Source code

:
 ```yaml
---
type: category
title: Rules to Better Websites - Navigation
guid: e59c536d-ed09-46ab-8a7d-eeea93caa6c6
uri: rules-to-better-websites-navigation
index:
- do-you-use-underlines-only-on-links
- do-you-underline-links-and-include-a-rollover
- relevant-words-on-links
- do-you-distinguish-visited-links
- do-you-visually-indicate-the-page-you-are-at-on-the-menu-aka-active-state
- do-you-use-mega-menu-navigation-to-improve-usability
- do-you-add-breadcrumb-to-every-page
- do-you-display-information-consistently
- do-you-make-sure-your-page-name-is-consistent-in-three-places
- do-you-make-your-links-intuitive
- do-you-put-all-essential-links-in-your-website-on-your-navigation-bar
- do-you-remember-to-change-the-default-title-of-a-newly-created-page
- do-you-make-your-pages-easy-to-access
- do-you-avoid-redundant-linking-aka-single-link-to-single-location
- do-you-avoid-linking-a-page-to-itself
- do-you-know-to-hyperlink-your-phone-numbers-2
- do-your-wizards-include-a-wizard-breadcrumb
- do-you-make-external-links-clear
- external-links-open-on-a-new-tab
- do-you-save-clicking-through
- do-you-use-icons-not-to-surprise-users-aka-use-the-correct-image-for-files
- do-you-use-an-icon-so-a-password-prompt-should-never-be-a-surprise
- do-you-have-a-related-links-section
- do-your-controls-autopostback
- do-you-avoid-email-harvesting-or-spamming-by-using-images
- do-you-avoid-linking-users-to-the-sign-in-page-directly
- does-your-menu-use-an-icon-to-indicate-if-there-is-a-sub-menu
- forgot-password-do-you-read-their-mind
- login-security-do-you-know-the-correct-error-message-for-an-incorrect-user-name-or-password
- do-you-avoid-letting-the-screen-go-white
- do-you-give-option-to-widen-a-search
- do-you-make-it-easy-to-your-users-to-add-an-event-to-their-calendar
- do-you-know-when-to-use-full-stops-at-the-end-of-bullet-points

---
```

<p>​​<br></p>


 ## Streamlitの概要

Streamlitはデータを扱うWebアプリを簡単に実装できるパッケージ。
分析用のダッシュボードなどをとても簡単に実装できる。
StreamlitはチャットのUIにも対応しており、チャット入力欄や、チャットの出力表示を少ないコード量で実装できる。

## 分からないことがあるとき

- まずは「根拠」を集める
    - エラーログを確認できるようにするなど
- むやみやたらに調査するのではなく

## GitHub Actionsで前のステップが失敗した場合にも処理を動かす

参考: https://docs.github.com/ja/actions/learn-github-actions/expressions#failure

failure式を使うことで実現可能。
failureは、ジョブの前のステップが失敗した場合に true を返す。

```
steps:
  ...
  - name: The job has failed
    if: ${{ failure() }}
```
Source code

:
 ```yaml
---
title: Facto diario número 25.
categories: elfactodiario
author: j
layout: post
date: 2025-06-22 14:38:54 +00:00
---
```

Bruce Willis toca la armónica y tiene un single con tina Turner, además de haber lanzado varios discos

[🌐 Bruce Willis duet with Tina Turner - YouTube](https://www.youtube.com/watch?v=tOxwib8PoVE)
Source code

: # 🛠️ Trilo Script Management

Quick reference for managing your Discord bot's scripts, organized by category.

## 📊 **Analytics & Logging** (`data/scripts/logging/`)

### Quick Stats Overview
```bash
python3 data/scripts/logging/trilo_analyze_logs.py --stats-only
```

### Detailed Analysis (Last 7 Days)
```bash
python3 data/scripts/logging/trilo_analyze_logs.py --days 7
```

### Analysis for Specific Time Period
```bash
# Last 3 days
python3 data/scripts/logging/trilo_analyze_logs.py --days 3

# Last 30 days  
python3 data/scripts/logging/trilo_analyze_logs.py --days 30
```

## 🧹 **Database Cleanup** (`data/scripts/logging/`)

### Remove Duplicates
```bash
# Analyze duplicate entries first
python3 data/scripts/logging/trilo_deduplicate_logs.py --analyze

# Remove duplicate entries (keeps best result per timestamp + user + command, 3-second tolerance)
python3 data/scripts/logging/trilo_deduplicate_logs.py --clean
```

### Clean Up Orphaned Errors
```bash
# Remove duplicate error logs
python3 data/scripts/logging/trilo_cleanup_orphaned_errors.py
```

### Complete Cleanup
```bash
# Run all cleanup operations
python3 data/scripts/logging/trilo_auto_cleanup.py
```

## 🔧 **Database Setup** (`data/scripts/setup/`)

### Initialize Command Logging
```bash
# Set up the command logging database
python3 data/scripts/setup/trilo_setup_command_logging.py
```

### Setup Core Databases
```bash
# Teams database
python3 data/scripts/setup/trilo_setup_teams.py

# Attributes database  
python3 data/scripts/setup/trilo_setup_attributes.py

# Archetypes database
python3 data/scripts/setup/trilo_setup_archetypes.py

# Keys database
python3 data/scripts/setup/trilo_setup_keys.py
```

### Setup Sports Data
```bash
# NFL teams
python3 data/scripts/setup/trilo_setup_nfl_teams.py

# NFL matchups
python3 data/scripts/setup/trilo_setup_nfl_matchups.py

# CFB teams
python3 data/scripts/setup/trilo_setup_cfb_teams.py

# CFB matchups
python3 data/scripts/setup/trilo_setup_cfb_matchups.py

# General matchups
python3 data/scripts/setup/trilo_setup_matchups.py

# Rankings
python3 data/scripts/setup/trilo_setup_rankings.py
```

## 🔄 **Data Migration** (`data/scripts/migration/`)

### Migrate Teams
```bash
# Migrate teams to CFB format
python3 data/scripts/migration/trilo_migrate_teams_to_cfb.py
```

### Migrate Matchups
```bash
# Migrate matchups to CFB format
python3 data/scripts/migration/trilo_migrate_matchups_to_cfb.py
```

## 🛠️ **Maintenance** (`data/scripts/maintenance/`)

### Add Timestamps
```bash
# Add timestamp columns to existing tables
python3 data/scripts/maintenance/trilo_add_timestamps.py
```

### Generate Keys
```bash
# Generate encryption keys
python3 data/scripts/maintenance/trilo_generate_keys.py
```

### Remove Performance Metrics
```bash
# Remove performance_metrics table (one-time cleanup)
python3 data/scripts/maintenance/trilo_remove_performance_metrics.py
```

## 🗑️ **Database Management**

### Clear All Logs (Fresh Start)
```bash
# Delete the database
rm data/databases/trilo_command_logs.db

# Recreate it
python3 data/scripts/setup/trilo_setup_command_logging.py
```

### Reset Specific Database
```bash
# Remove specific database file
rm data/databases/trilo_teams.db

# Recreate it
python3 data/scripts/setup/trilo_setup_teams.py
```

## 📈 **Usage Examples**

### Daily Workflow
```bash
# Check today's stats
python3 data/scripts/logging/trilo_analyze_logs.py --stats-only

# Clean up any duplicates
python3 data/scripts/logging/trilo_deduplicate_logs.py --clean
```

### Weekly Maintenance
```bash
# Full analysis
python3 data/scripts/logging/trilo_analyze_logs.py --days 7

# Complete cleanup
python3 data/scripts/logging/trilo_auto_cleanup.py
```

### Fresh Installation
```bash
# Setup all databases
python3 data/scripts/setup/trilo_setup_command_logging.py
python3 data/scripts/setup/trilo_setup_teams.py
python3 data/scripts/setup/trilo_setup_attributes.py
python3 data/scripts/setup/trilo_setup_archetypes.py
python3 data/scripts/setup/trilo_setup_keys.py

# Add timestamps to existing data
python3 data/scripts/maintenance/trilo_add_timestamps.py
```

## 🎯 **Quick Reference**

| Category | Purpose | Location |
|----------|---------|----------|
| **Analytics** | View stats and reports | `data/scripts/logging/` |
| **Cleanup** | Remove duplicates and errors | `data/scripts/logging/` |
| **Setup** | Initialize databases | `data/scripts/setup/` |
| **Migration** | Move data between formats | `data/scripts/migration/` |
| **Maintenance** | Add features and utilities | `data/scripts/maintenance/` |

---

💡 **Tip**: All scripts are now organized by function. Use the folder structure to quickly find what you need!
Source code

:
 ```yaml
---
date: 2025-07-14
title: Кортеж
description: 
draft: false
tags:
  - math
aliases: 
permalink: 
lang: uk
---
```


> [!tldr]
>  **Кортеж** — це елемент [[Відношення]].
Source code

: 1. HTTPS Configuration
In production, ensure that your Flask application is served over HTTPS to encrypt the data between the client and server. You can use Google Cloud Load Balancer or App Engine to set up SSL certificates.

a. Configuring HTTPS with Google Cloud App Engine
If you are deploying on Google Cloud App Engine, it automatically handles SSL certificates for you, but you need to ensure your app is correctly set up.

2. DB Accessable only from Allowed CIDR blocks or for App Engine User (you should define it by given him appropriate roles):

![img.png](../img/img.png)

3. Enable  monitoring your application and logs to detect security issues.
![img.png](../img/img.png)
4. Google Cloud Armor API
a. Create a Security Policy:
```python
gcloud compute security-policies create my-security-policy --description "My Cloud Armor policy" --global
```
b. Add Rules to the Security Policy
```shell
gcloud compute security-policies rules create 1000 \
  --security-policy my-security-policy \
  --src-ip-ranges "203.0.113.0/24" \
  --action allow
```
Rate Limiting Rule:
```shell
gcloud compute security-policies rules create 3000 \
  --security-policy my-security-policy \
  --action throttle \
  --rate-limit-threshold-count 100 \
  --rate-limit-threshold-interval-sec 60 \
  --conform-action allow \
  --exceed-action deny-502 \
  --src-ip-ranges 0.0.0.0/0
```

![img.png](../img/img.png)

Task brief> The expected answer is a copy of each line in the records that holds the word "Fresh".

Exercise answer>
### Clear All Logs (Fresh Start)
### Fresh Installation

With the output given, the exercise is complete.